Are distinct prime ideals in a ring always coprime? If not, then when are they?

Essentially as the title suggests - in some commutative ring $K$ (with 0,1), if we have 2 distinct proper prime ideals $\mathfrak{p}_1 \neq \mathfrak{p}_2$, is it necessarily the case (or if not, when is it the case?) that $\mathfrak{p}_1 + \mathfrak{p}_2 = K$ ?

I ask because I'm working through some lecture notes which frequently take some $K$ complete with respect to a discrete valuation, a prime ideal in a valuation ring $\mathfrak{p} \subset \mathcal{O}_K$, a finite extension $L/K$, and then use the fact $\mathfrak{p}\mathcal{O}_L$ factors uniquely as some $\mathcal{P}_1^{a_1} \ldots \mathcal{P}_r^{a_r}$ (where $\mathcal{O}_L$ is the integral closure of $\mathcal{O}_K$ in $L$). Then we say $\mathcal{P}_i + \mathcal{P}_j = \mathcal{O}_L$ $(\forall$ $ i \neq j)$.

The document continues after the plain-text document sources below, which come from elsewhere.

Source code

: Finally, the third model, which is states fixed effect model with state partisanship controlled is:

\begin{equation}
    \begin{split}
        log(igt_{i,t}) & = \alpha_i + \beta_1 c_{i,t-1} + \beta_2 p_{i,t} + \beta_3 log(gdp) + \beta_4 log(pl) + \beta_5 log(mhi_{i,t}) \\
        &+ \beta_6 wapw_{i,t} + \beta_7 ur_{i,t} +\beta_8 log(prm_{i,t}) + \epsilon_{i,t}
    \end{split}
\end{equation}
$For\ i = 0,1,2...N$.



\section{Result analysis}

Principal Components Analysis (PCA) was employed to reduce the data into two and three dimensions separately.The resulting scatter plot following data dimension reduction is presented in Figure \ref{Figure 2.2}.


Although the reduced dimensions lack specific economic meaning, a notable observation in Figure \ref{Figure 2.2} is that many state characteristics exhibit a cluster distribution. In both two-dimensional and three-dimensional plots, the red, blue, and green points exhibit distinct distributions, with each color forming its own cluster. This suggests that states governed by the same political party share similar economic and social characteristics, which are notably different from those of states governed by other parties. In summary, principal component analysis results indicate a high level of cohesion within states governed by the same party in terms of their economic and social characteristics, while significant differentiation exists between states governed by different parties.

However it isn't clear to me, because we've made so many different assumptions along the way, what the reason is that $\mathcal{P}_i + \mathcal{P}_j = \mathcal{O}_L$. Is it because these primes occur in the factorisation of $\mathfrak{p}$, is it because of some property of Dedekind domains or fields, or is it not really possible to say out of context? Many thanks, and if anything needs clarification please ask.

This won't happen in general: in $\mathbf Z$, which happens to be a Dedekind domain, I could take $0$ and $p\mathbf Z$. Even if we avoid containment there are still examples: in $k[x, y]$ the prime ideals $(x)$ and $(y)$ generate a maximal ideal.

However, in a Dedekind domain the non-zero primes are maximal, and distinct maximal ideals are always coprime. Another nice fact to know is that in general if two ideals $\mathfrak{a}$ and $\mathfrak{b}$ are coprime then so are $\mathfrak a^n$ and $\mathfrak b^m$.